Okay let’s set up our experiment parameters.

We want to test all sizes of groups, from 2 up to 60 people

size_of_group <- 2:60

and instead of just running one trial, let’s run a whole heap

number_of_trials <- 100

Let’s put these parameters all together using the crossing() function.

iterations_table <- tibble(group_size = sizes_of_group) %>% 
crossing(trial_id = 1:number_of_trials)

Then we want to run our function for each trial of the different sized groups… and for that we can use purrr::map.

Because we know that the outcome of our function is either a TRUE or FALSE, we can use map_lgl… and then follow that up with a summarisation…

iterations_table <- iterations_table %>%
mutate(outcome = map_lgl(group_size, ~test_if_sameness(.x))) %>%
group_by(group_size) %>%
summarise(count_of_success = sum(outcome),
percent_success = count_of_success/number_of_trials)

Nice one. Let’s chart our results!

iterations_table %>% 
ggplot() +
aes(group_size, percent_success) +
geom_line(stat = "identity")

Groovy! We’ve got a bit of a picture of what happens…

but this curve is spiking and undulating because the number of trials for each group size isn’t sufficient to weed out those anomalous “lucky” and “unlucky” runs in our trials.

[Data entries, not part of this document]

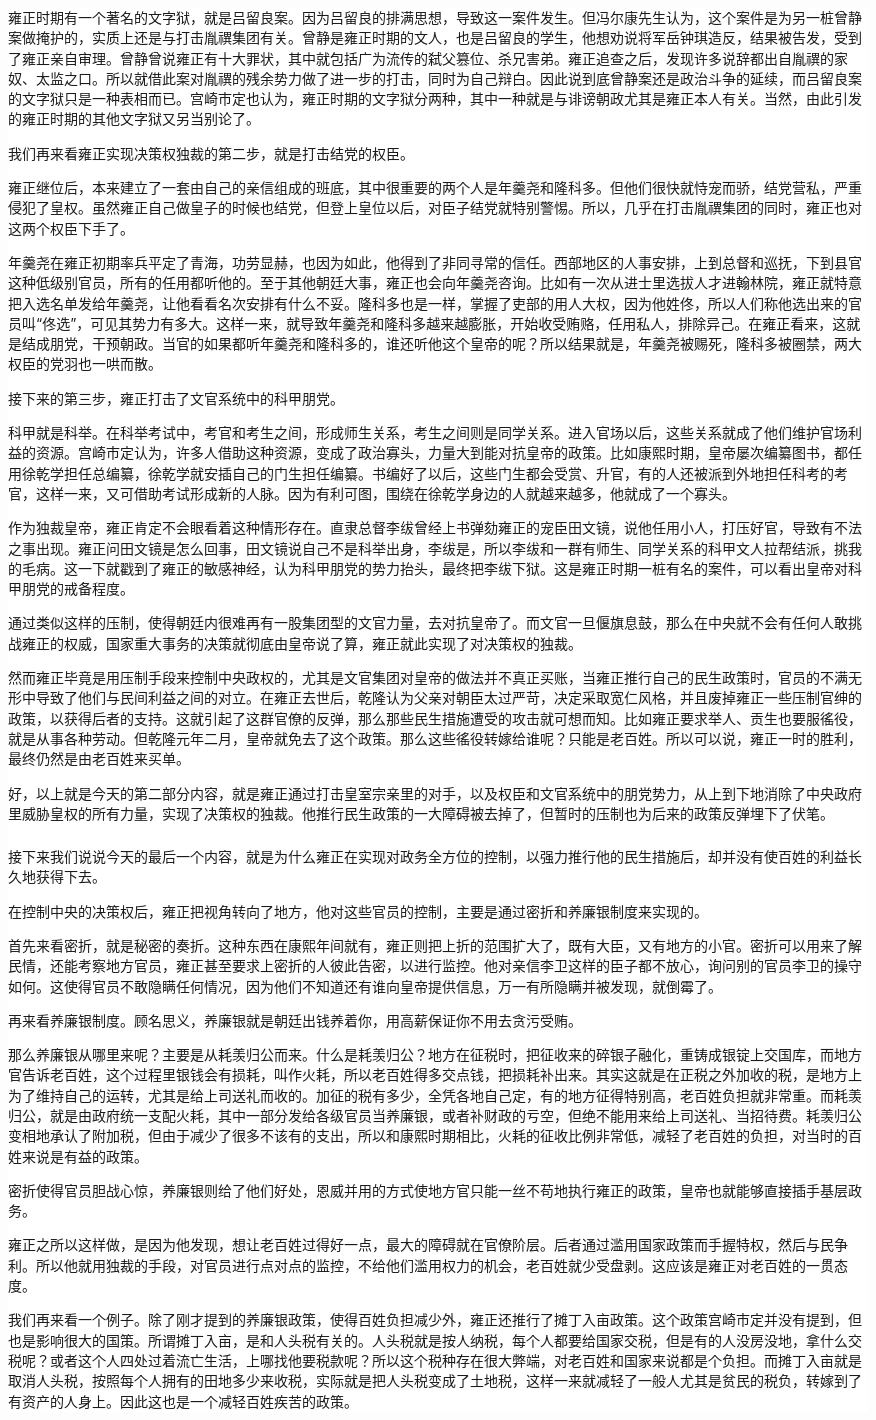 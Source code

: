 雍正时期有一个著名的文字狱，就是吕留良案。因为吕留良的排满思想，导致这一案件发生。但冯尔康先生认为，这个案件是为另一桩曾静案做掩护的，实质上还是与打击胤禩集团有关。曾静是雍正时期的文人，也是吕留良的学生，他想劝说将军岳钟琪造反，结果被告发，受到了雍正亲自审理。曾静曾说雍正有十大罪状，其中就包括广为流传的弑父篡位、杀兄害弟。雍正追查之后，发现许多说辞都出自胤禩的家奴、太监之口。所以就借此案对胤禩的残余势力做了进一步的打击，同时为自己辩白。因此说到底曾静案还是政治斗争的延续，而吕留良案的文字狱只是一种表相而已。宫崎市定也认为，雍正时期的文字狱分两种，其中一种就是与诽谤朝政尤其是雍正本人有关。当然，由此引发的雍正时期的其他文字狱又另当别论了。

我们再来看雍正实现决策权独裁的第二步，就是打击结党的权臣。

雍正继位后，本来建立了一套由自己的亲信组成的班底，其中很重要的两个人是年羹尧和隆科多。但他们很快就恃宠而骄，结党营私，严重侵犯了皇权。虽然雍正自己做皇子的时候也结党，但登上皇位以后，对臣子结党就特别警惕。所以，几乎在打击胤禩集团的同时，雍正也对这两个权臣下手了。

年羹尧在雍正初期率兵平定了青海，功劳显赫，也因为如此，他得到了非同寻常的信任。西部地区的人事安排，上到总督和巡抚，下到县官这种低级别官员，所有的任用都听他的。至于其他朝廷大事，雍正也会向年羹尧咨询。比如有一次从进士里选拔人才进翰林院，雍正就特意把入选名单发给年羹尧，让他看看名次安排有什么不妥。隆科多也是一样，掌握了吏部的用人大权，因为他姓佟，所以人们称他选出来的官员叫“佟选”，可见其势力有多大。这样一来，就导致年羹尧和隆科多越来越膨胀，开始收受贿赂，任用私人，排除异己。在雍正看来，这就是结成朋党，干预朝政。当官的如果都听年羹尧和隆科多的，谁还听他这个皇帝的呢？所以结果就是，年羹尧被赐死，隆科多被圈禁，两大权臣的党羽也一哄而散。

接下来的第三步，雍正打击了文官系统中的科甲朋党。

科甲就是科举。在科举考试中，考官和考生之间，形成师生关系，考生之间则是同学关系。进入官场以后，这些关系就成了他们维护官场利益的资源。宫崎市定认为，许多人借助这种资源，变成了政治寡头，力量大到能对抗皇帝的政策。比如康熙时期，皇帝屡次编纂图书，都任用徐乾学担任总编纂，徐乾学就安插自己的门生担任编纂。书编好了以后，这些门生都会受赏、升官，有的人还被派到外地担任科考的考官，这样一来，又可借助考试形成新的人脉。因为有利可图，围绕在徐乾学身边的人就越来越多，他就成了一个寡头。

作为独裁皇帝，雍正肯定不会眼看着这种情形存在。直隶总督李绂曾经上书弹劾雍正的宠臣田文镜，说他任用小人，打压好官，导致有不法之事出现。雍正问田文镜是怎么回事，田文镜说自己不是科举出身，李绂是，所以李绂和一群有师生、同学关系的科甲文人拉帮结派，挑我的毛病。这一下就戳到了雍正的敏感神经，认为科甲朋党的势力抬头，最终把李绂下狱。这是雍正时期一桩有名的案件，可以看出皇帝对科甲朋党的戒备程度。

通过类似这样的压制，使得朝廷内很难再有一股集团型的文官力量，去对抗皇帝了。而文官一旦偃旗息鼓，那么在中央就不会有任何人敢挑战雍正的权威，国家重大事务的决策就彻底由皇帝说了算，雍正就此实现了对决策权的独裁。

然而雍正毕竟是用压制手段来控制中央政权的，尤其是文官集团对皇帝的做法并不真正买账，当雍正推行自己的民生政策时，官员的不满无形中导致了他们与民间利益之间的对立。在雍正去世后，乾隆认为父亲对朝臣太过严苛，决定采取宽仁风格，并且废掉雍正一些压制官绅的政策，以获得后者的支持。这就引起了这群官僚的反弹，那么那些民生措施遭受的攻击就可想而知。比如雍正要求举人、贡生也要服徭役，就是从事各种劳动。但乾隆元年二月，皇帝就免去了这个政策。那么这些徭役转嫁给谁呢？只能是老百姓。所以可以说，雍正一时的胜利，最终仍然是由老百姓来买单。

好，以上就是今天的第二部分内容，就是雍正通过打击皇室宗亲里的对手，以及权臣和文官系统中的朋党势力，从上到下地消除了中央政府里威胁皇权的所有力量，实现了决策权的独裁。他推行民生政策的一大障碍被去掉了，但暂时的压制也为后来的政策反弹埋下了伏笔。

###  



接下来我们说说今天的最后一个内容，就是为什么雍正在实现对政务全方位的控制，以强力推行他的民生措施后，却并没有使百姓的利益长久地获得下去。

在控制中央的决策权后，雍正把视角转向了地方，他对这些官员的控制，主要是通过密折和养廉银制度来实现的。

首先来看密折，就是秘密的奏折。这种东西在康熙年间就有，雍正则把上折的范围扩大了，既有大臣，又有地方的小官。密折可以用来了解民情，还能考察地方官员，雍正甚至要求上密折的人彼此告密，以进行监控。他对亲信李卫这样的臣子都不放心，询问别的官员李卫的操守如何。这使得官员不敢隐瞒任何情况，因为他们不知道还有谁向皇帝提供信息，万一有所隐瞒并被发现，就倒霉了。

再来看养廉银制度。顾名思义，养廉银就是朝廷出钱养着你，用高薪保证你不用去贪污受贿。

那么养廉银从哪里来呢？主要是从耗羡归公而来。什么是耗羡归公？地方在征税时，把征收来的碎银子融化，重铸成银锭上交国库，而地方官告诉老百姓，这个过程里银钱会有损耗，叫作火耗，所以老百姓得多交点钱，把损耗补出来。其实这就是在正税之外加收的税，是地方上为了维持自己的运转，尤其是给上司送礼而收的。加征的税有多少，全凭各地自己定，有的地方征得特别高，老百姓负担就非常重。而耗羡归公，就是由政府统一支配火耗，其中一部分发给各级官员当养廉银，或者补财政的亏空，但绝不能用来给上司送礼、当招待费。耗羡归公变相地承认了附加税，但由于减少了很多不该有的支出，所以和康熙时期相比，火耗的征收比例非常低，减轻了老百姓的负担，对当时的百姓来说是有益的政策。

密折使得官员胆战心惊，养廉银则给了他们好处，恩威并用的方式使地方官只能一丝不苟地执行雍正的政策，皇帝也就能够直接插手基层政务。

雍正之所以这样做，是因为他发现，想让老百姓过得好一点，最大的障碍就在官僚阶层。后者通过滥用国家政策而手握特权，然后与民争利。所以他就用独裁的手段，对官员进行点对点的监控，不给他们滥用权力的机会，老百姓就少受盘剥。这应该是雍正对老百姓的一贯态度。

我们再来看一个例子。除了刚才提到的养廉银政策，使得百姓负担减少外，雍正还推行了摊丁入亩政策。这个政策宫崎市定并没有提到，但也是影响很大的国策。所谓摊丁入亩，是和人头税有关的。人头税就是按人纳税，每个人都要给国家交税，但是有的人没房没地，拿什么交税呢？或者这个人四处过着流亡生活，上哪找他要税款呢？所以这个税种存在很大弊端，对老百姓和国家来说都是个负担。而摊丁入亩就是取消人头税，按照每个人拥有的田地多少来收税，实际就是把人头税变成了土地税，这样一来就减轻了一般人尤其是贫民的税负，转嫁到了有资产的人身上。因此这也是一个减轻百姓疾苦的政策。
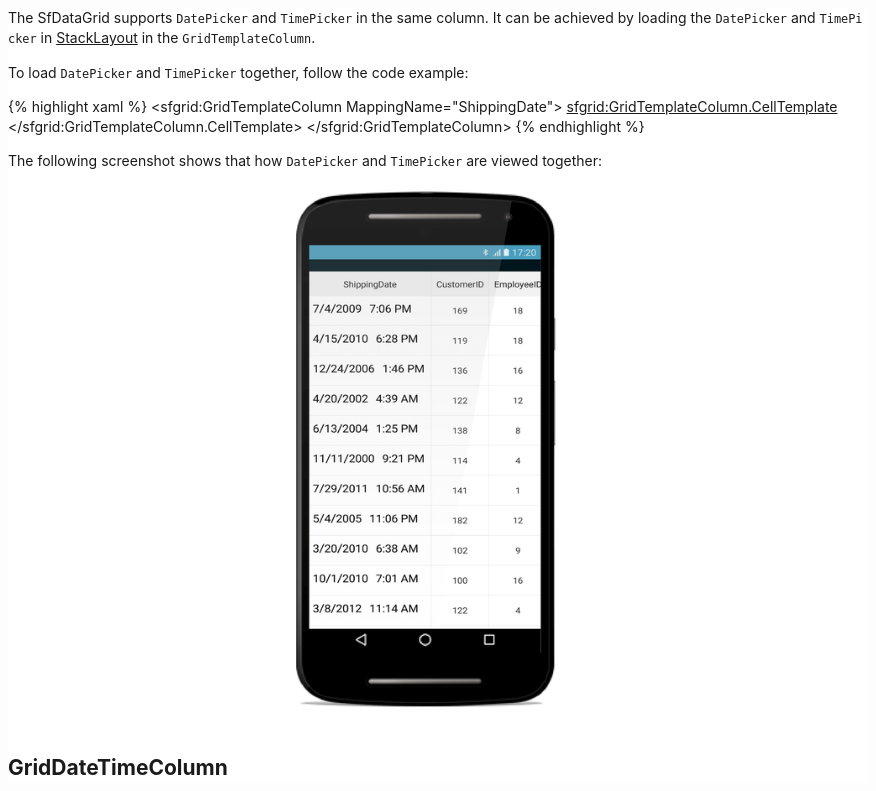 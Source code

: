 The SfDataGrid supports `DatePicker` and `TimePicker` in the same column. It can be achieved by loading the `DatePicker` and `TimePicker` in [StackLayout](https://docs.microsoft.com/en-us/dotnet/api/Xamarin.Forms.StackLayout?view=xamarin-forms) in the `GridTemplateColumn`.

To load `DatePicker` and `TimePicker` together, follow the code example:

{% highlight xaml %}
<sfgrid:GridTemplateColumn MappingName="ShippingDate">
    <sfgrid:GridTemplateColumn.CellTemplate>
        <DataTemplate>
           <StackLayout Orientation="Horizontal">
              <DatePicker Date="{Binding ShippingDate}" TextColor="Black"/>
              <TimePicker Time="{Binding ShippingTime}" TextColor="Black"/>
           </StackLayout>
      </DataTemplate>
   </sfgrid:GridTemplateColumn.CellTemplate>
</sfgrid:GridTemplateColumn>
{% endhighlight %}

The following screenshot shows that how `DatePicker` and `TimePicker` are viewed together:

![DataGrid with date picker and time picker loaded inside a cell](SfDataGrid_images/DateTimePicker.png)

## GridDateTimeColumn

As an interview questions, I think the usual challenge is to determine at which group size you will have a “better than even” chance of the group having a matching pair.

But we have a problem. Wrapping the above trial process in tictoc::tic() and tictoc::toc() we find it takes ~22.5 seconds. We know our 100 trials per group size is not sufficient to give us a totally reliable percentage indicator.

If we boost our number of trials (per group size) to 1,000 we can probably expect the process to take 10 times as long (or ~3.75 minutes). It does. I checked. But this is too long (I hate to imagine what a for loop takes).

So instead we are going to try out the furrr package, which apparently does the mapping operations in parallel rather than in sequence.

library(furrr)
future::plan(multiprocess)
sample <- tibble(group_size = sizes_of_group) %>%
crossing(trial_id = 1:number_of_trials) %>%
mutate(outcome = furrr::future_map_lgl(group_size, ~test_if_sameness(.x))) %>%
group_by(group_size) %>%
summarise(count_of_success = sum(outcome),
percent_success = count_of_success/number_of_trials)

And it is faster (takes only 67 seconds)… and the line is much smoother. Great!

Well, almost great. I know (because I cheated) that the answer is actually 23. And for this latest 1000 trial process… that’s not the answer we got.

So maybe we could run an experiment only focusing on those group sizes that are close to 23… and to up the number_of_trials to something crazy… Or conversely, we could try and understand the algebraic solution… but this is a purrr::map blog post, not a probability blog post.

Hope this has been useful. Cheers

--

--